- Born: India
- Education: Jai Hind College
- Occupation: Actress - Model
- Years active: 1995–present
- Notable work: Pyaar Ka Dard Hai Meetha Meetha Pyaara Pyaara
- Website: www.alefiakapadia.com

= Alefia Kapadia =

Indian television actress

Alefia Kapadia is an Indian film and television actress, model and certified life coach. She has done many roles in various Indian television shows. She made her television debut in Just Mohabbat, followed by Daaman. She has also appeared in the series Star Bestsellers, Rishtey, C.I.D, Pyaar Ka Dard Hai Meetha Meetha Pyaara Pyaara, SuperCops vs Supervillains, Hamari Sister Didi, Savdhaan India and Aahat.

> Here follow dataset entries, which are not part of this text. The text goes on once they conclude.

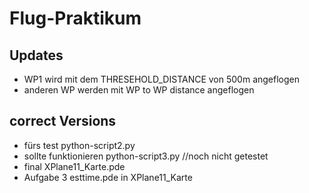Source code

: # Flug-Praktikum

##  Updates
- WP1 wird mit dem THRESEHOLD_DISTANCE von 500m angeflogen 
- anderen WP werden mit WP to WP distance angeflogen 

## correct Versions 
- fürs test python-script2.py
- sollte funktionieren python-script3.py //noch nicht getestet
- final XPlane11_Karte.pde 
- Aufgabe 3 esttime.pde in XPlane11_Karte


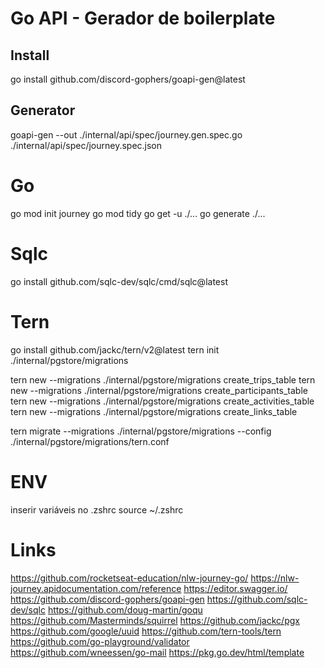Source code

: # Go API - Gerador de boilerplate
## Install
go install github.com/discord-gophers/goapi-gen@latest
## Generator
goapi-gen --out ./internal/api/spec/journey.gen.spec.go ./internal/api/spec/journey.spec.json

# Go
go mod init journey  <!-- iniciar módulo em go -->
go mod tidy          <!-- install dep -->
go get -u ./...      <!-- update dep -->
go generate ./...

# Sqlc
go install github.com/sqlc-dev/sqlc/cmd/sqlc@latest

# Tern
go install github.com/jackc/tern/v2@latest
tern init ./internal/pgstore/migrations
<!-- pode apagar o arquivo de exemplo em migrations -->
<!-- limpar o arquivo tern.conf -->

tern new --migrations ./internal/pgstore/migrations create_trips_table
tern new --migrations ./internal/pgstore/migrations create_participants_table
tern new --migrations ./internal/pgstore/migrations create_activities_table
tern new --migrations ./internal/pgstore/migrations create_links_table

tern migrate --migrations ./internal/pgstore/migrations --config ./internal/pgstore/migrations/tern.conf

# ENV
inserir variáveis no .zshrc
source ~/.zshrc

# Links
https://github.com/rocketseat-education/nlw-journey-go/
https://nlw-journey.apidocumentation.com/reference
https://editor.swagger.io/
https://github.com/discord-gophers/goapi-gen
https://github.com/sqlc-dev/sqlc
https://github.com/doug-martin/goqu
https://github.com/Masterminds/squirrel
https://github.com/jackc/pgx <!-- Postgresql com go -->
https://github.com/google/uuid
https://github.com/tern-tools/tern <!-- Cria migrations em go -->
https://github.com/go-playground/validator
https://github.com/wneessen/go-mail
https://pkg.go.dev/html/template
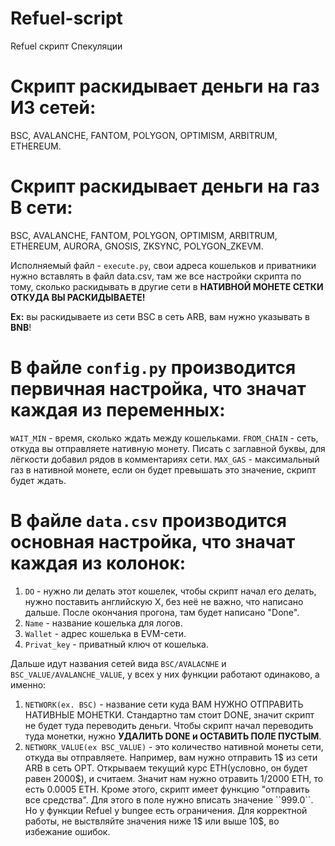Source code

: # Refuel-script
Refuel скрипт Спекуляции

# Скрипт раскидывает деньги на газ ИЗ сетей:
BSC, AVALANCHE, FANTOM, POLYGON, OPTIMISM, ARBITRUM, ETHEREUM.

# Скрипт раскидывает деньги на газ В сети:
BSC, AVALANCHE, FANTOM, POLYGON, OPTIMISM, ARBITRUM, ETHEREUM, AURORA, GNOSIS, ZKSYNC, POLYGON_ZKEVM.

Исполняемый файл - ``execute.py``, свои адреса кошельков и приватники нужно вставлять в файл data.csv, там же все настройки скрипта по тому, сколько раскидывать в другие сети в **НАТИВНОЙ МОНЕТЕ СЕТКИ ОТКУДА ВЫ РАСКИДЫВАЕТЕ!**

**Ex:** вы раскидываете из сети BSC в сеть ARB, вам нужно указывать в **BNB**!

# В файле ``config.py`` производится первичная настройка, что значат каждая из переменных:
``WAIT_MIN`` - время, сколько ждать между кошельками.
``FROM_CHAIN`` - сеть, откуда вы отправляете нативную монету. Писать с заглавной буквы, для лёгкости добавил рядов в комментариях сети.
``MAX_GAS`` - максимальный газ в нативной монете, если он будет превышать это значение, скрипт будет ждать.

# В файле ``data.csv`` производится основная настройка, что значат каждая из колонок:

1) ``DO`` - нужно ли делать этот кошелек, чтобы скрипт начал его делать, нужно поставить английскую X, без неё не важно, что написано дальше. После окончания прогона, там будет написано "Done".
2) ``Name``  - название кошелька для логов.
3) ``Wallet``  - адрес кошелька в EVM-сети.
4) ``Privat_key`` - приватный ключ от кошелька.

Дальше идут названия сетей вида ``BSC/AVALACNHE`` и ``BSC_VALUE/AVALANCHE_VALUE``, у всех у них функции работают одинаково, а именно:

1) ``NETWORK(ex. BSC)`` - название сети куда ВАМ НУЖНО ОТПРАВИТЬ НАТИВНЫЕ МОНЕТКИ. Стандартно там стоит DONE, значит скрипт не будет туда переводить деньги. Чтобы скрипт начал переводить туда монетки, нужно **УДАЛИТЬ DONE и ОСТАВИТЬ ПОЛЕ ПУСТЫМ**. 
2) ``NETWORK_VALUE(ex BSC_VALUE)`` - это количество нативной монеты сети, откуда вы отправляете. Например, вам нужно отправить 1$ из сети ARB в сеть OPT. Открываем текущий курс ETH(условно, он будет равен 2000$), и считаем. Значит нам нужно отравить 1/2000 ETH, то есть 0.0005 ETH. Кроме этого, скрипт имеет функцию "отправить все средства". Для этого в поле нужно вписать значение ``999.0``. Но у функции Refuel у bungee есть ограничения. Для корректной работы, не выствляйте значения ниже 1$ или выше 10$, во избежание ошибок.
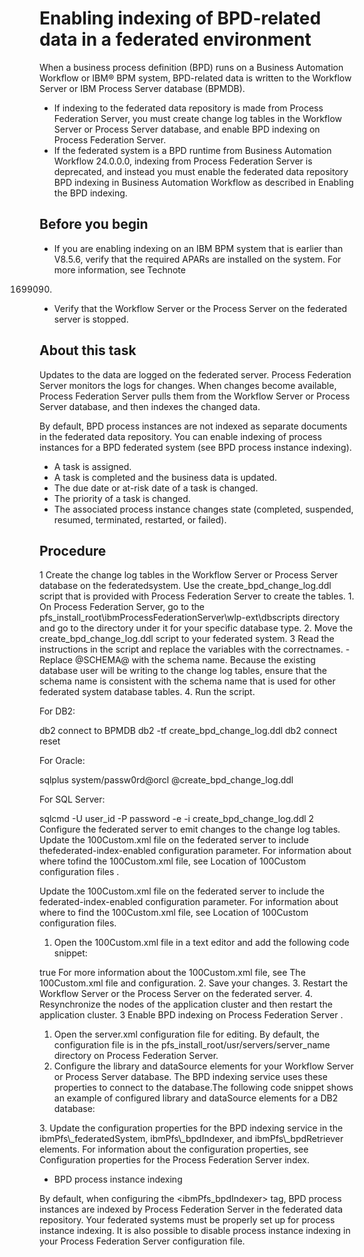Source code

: # Enabling indexing of BPD-related data in a federated environment

When a business process definition (BPD) runs on a Business Automation Workflow or IBM® BPM system, BPD-related data
is written to the Workflow Server or IBM Process
Server database
(BPMDB).

- If indexing to the federated data repository is made from Process Federation Server, you must
create change log tables in the Workflow Server or Process Server database, and
enable BPD indexing on Process Federation Server.
- If the federated system is a BPD runtime from Business Automation Workflow 24.0.0.0, indexing from
Process Federation Server is
deprecated, and instead you must enable the federated data repository BPD indexing in Business Automation Workflow as described in Enabling the BPD indexing.

## Before you begin

- If you are enabling indexing on an IBM BPM
system that is earlier than V8.5.6, verify that the required APARs are installed on the system. For
more information, see Technote
1699090.
- Verify that the Workflow Server or the Process
Server on the federated server is stopped.

## About this task

Updates to the data are logged on the federated server. Process Federation Server monitors the logs for changes. When
changes become available, Process Federation Server
pulls them from the Workflow Server or Process
Server database, and then indexes the changed data.

By default, BPD process instances are not indexed as separate documents in the federated data
repository. You can enable indexing of process instances for a BPD federated system (see BPD process instance indexing).

- A task is assigned.
- A task is completed and the business data is updated.
- The due date or at-risk date of a task is changed.
- The priority of a task is changed.
- The associated process instance changes state (completed, suspended, resumed, terminated,
restarted, or failed).

## Procedure

1 Create the change log tables in the Workflow Server or Process Server database on the federatedsystem. Use the create\_bpd\_change\_log.ddl script that is provided with Process Federation Server to create the tables.
    1. On Process Federation Server, go to the
pfs\_install\_root\ibmProcessFederationServer\wlp-ext\dbscripts
directory and go to the directory under it for your specific database type.
    2. Move the create\_bpd\_change\_log.ddl script to your federated
system.
    3 Read the instructions in the script and replace the variables with the correctnames.
        - Replace @SCHEMA@ with the schema name. Because the existing database user will be writing to
the change log tables, ensure that the schema name is consistent with the schema name that is used
for other federated system database tables.
4. Run the script. 

For DB2:

db2 connect to BPMDB
db2 -tf create\_bpd\_change\_log.ddl
db2 connect reset

For Oracle:

sqlplus system/passw0rd@orcl @create\_bpd\_change\_log.ddl

For SQL Server:

sqlcmd -U user\_id -P password -e -i create\_bpd\_change\_log.ddl
2 Configure the federated server to emit changes to the change log tables. Update the 100Custom.xml file on the federated server to include thefederated-index-enabled configuration parameter. For information about where tofind the 100Custom.xml file, see Location of 100Custom configuration files .

Update the 100Custom.xml file on the federated server to include the
federated-index-enabled configuration parameter. For information about where to
find the 100Custom.xml file, see Location of 100Custom configuration files.

1. Open the 100Custom.xml file in a text editor and add the
following code
snippet: <server>
  <search-index merge="mergeChildren">
     <federated-index-enabled merge="replace">true</federated-index-enabled>
   </search-index>
</server>For
more information about the 100Custom.xml file, see The 100Custom.xml file and configuration.
2. Save your changes.
3. Restart the Workflow Server or the
Process Server on the federated server.
4. Resynchronize the nodes of the application cluster and then restart the application
cluster.
3 Enable BPD indexing on Process Federation Server .

1. Open the server.xml configuration file for
editing.
By default, the configuration file is in the
pfs\_install\_root/usr/servers/server\_name directory on
Process Federation Server.
2. Configure the library and dataSource elements for
your Workflow Server or Process Server
database. The BPD indexing service uses these properties to connect to the
database.The following code snippet shows an example of configured
library and dataSource elements for a DB2
database:<library id="DB2JCC4Lib">
   <fileset dir="pfs\_install\_root/wlp-ext/jdbcdrivers/DB2" 
      includes="db2jcc4.jar db2jcc\_license\_cisuz.jar"/>
</library>
<dataSource id="bpd\_db2" 
   commitOrRollbackOnCleanup="commit" isolationLevel="TRANSACTION\_READ\_COMMITTED" 
   jndiName="jdbc/bpmdata" type="javax.sql.DataSource"> 
   <jdbcDriver libraryRef="DB2JCC4Lib"/> 
   <properties.db2.jcc serverName="localhost" portNumber="50000" 
      databaseName="BPMDB" user="db2admin" password="db2admin" /> 
</dataSource>
3. Update the configuration properties for the BPD indexing
service in the  ibmPfs\_federatedSystem, ibmPfs\_bpdIndexer,
and ibmPfs\_bpdRetriever elements. For
information about the configuration properties, see Configuration properties for the Process Federation Server index.

- BPD process instance indexing

By default, when configuring the <ibmPfs\_bpdIndexer> tag, BPD process instances are indexed by Process Federation Server in the federated data repository. Your federated systems must be properly set up for process instance indexing. It is also possible to disable process instance indexing in your Process Federation Server configuration file.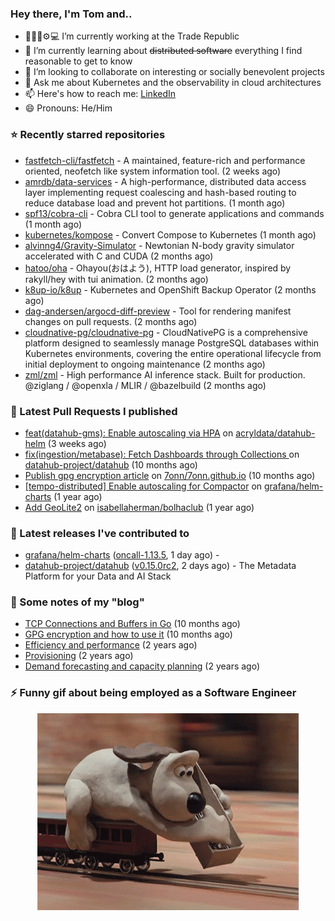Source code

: ### Hey there, I'm Tom and..

- 🔭👨‍💻⚙💻 I’m currently working at the Trade Republic
- 🌱 I’m currently learning about ~~distributed software~~ everything I find reasonable to get to know
- 👯 I’m looking to collaborate on interesting or socially benevolent projects
- 💬 Ask me about Kubernetes and the observability in cloud architectures
- 📫 Here's how to reach me: [LinkedIn](https://www.linkedin.com/in/7onn)
- 😄 Pronouns: He/Him

### ⭐ Recently starred repositories

- [fastfetch-cli/fastfetch](https://github.com/fastfetch-cli/fastfetch) - A maintained, feature-rich and performance oriented, neofetch like system information tool. (2 weeks ago)
- [amrdb/data-services](https://github.com/amrdb/data-services) - A high-performance, distributed data access layer implementing request coalescing and hash-based routing to reduce database load and prevent hot partitions.  (1 month ago)
- [spf13/cobra-cli](https://github.com/spf13/cobra-cli) - Cobra CLI tool to generate applications and commands (1 month ago)
- [kubernetes/kompose](https://github.com/kubernetes/kompose) - Convert Compose to Kubernetes (1 month ago)
- [alvinng4/Gravity-Simulator](https://github.com/alvinng4/Gravity-Simulator) - Newtonian N-body gravity simulator accelerated with C and CUDA (2 months ago)
- [hatoo/oha](https://github.com/hatoo/oha) - Ohayou(おはよう), HTTP load generator, inspired by rakyll/hey with tui animation. (2 months ago)
- [k8up-io/k8up](https://github.com/k8up-io/k8up) - Kubernetes and OpenShift Backup Operator (2 months ago)
- [dag-andersen/argocd-diff-preview](https://github.com/dag-andersen/argocd-diff-preview) - Tool for rendering manifest changes on pull requests. (2 months ago)
- [cloudnative-pg/cloudnative-pg](https://github.com/cloudnative-pg/cloudnative-pg) - CloudNativePG is a comprehensive platform designed to seamlessly manage PostgreSQL databases within Kubernetes environments, covering the entire operational lifecycle from initial deployment to ongoing maintenance (2 months ago)
- [zml/zml](https://github.com/zml/zml) - High performance AI inference stack. Built for production. @ziglang / @openxla / MLIR / @bazelbuild (2 months ago)

### 🔨 Latest Pull Requests I published

- [feat(datahub-gms): Enable autoscaling via HPA](https://github.com/acryldata/datahub-helm/pull/517) on [acryldata/datahub-helm](https://github.com/acryldata/datahub-helm) (3 weeks ago)
- [fix(ingestion/metabase): Fetch Dashboards through Collections ](https://github.com/datahub-project/datahub/pull/9631) on [datahub-project/datahub](https://github.com/datahub-project/datahub) (10 months ago)
- [Publish gpg encryption article](https://github.com/7onn/7onn.github.io/pull/1) on [7onn/7onn.github.io](https://github.com/7onn/7onn.github.io) (10 months ago)
- [[tempo-distributed] Enable autoscaling for Compactor](https://github.com/grafana/helm-charts/pull/2817) on [grafana/helm-charts](https://github.com/grafana/helm-charts) (1 year ago)
- [Add GeoLite2](https://github.com/isabellaherman/bolhaclub/pull/3) on [isabellaherman/bolhaclub](https://github.com/isabellaherman/bolhaclub) (1 year ago)

### 🔭 Latest releases I've contributed to

- [grafana/helm-charts](https://github.com/grafana/helm-charts) ([oncall-1.13.5](https://github.com/grafana/helm-charts/releases/tag/oncall-1.13.5), 1 day ago) - 
- [datahub-project/datahub](https://github.com/datahub-project/datahub) ([v0.15.0rc2](https://github.com/datahub-project/datahub/releases/tag/v0.15.0rc2), 2 days ago) - The Metadata Platform for your Data and AI Stack

### 📝 Some notes of my "blog"

- [TCP Connections and Buffers in Go](https://www.7onn.dev/post/tcp-connections-and-buffers-in-go/) (10 months ago)
- [GPG encryption and how to use it](https://www.7onn.dev/post/gpg-encryption/) (10 months ago)
- [Efficiency and performance](https://www.7onn.dev/post/efficiency-and-performance/) (2 years ago)
- [Provisioning](https://www.7onn.dev/post/provisioning/) (2 years ago)
- [Demand forecasting and capacity planning](https://www.7onn.dev/post/demand-forecasting-and-capacity-planning/) (2 years ago)

### ⚡ Funny gif about being employed as a Software Engineer
<p align="center">
  <img alt="building the path" src="./giphy.gif" />
</p>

She recently appeared in Laut Aao Trisha.

==Personal life==
In June 2024, Kapadia revealed that she is in relationship with her Bade Achhe Lagte Hain 2 co-actor Abhinav Kapoor.

==Filmography==
===Television===

| Year | Show | Role | Remark |
| 1996–2000 | Just Mohabbat | Pia Malhotra |  |
| 1998-2018 | C.I.D. |  | Episodic Role |
| 2001 | Daaman |  |  |
| 2012–2014 | Pyaar Ka Dard Hai Meetha Meetha Pyaara Pyaara | Latika Bafna / Latika Rubel Diwan |  |
| 2014–2015 | Hamari Sister Didi | Aliya |  |
| Mere Rang Mein Rangne Waali | Neha |  |
| 2015–2016 | Savdhaan India | Niyati | Episodic role (Episode 1067) |
| Divya Atul Gupta | Episodic role (Episode 1245) |
| Rekha | Episodic role (Episode 1407) |
| Margi | Episodic role (Episode 1582) |
| Sarika | Episodic role (Episode 1677) |
| 2015 | Laut Aao Trisha | Deepika | Cameo role (Episode 156 - Episode 160) |
| 2015 | Reporters | Tarini |  |
| 2015 | Satrangi Sasural | Karuna |  |
| 2015–2016 | Chakravartin Ashoka Samrat | Vasudha |  |
| 2016–2017 | Brahmarakshas... Jaag Utha Shaitan | Kammo |  |
| 2018 | Yeh Hai Mohabbatein | Paranormal Expert |  |
| 2018 | Prithvi Vallabh | Savitri |  |
| 2018–2019 | Kaal Bhairav Rahasya Season 2 | Pavitra |  |
| 2021–2023 | Bade Achhe Lagte Hain 2 | Saranghi "Sara" Sood |  |

=== Films ===

| Year | Title | Role | Notes |
|---|---|---|---|
| 2019 | Barot House | Sophia D'Souza |  |
| 2021 | Dybbuk | Darshana Sanghvi |  |

== Career ==

- Alefia started her modeling career in the 1990s, when she was a teenager.
- She appeared in Remo Fernandes' music video, O Meri Munni.
- She appeared in a short film, Stolen Heart, in 2014.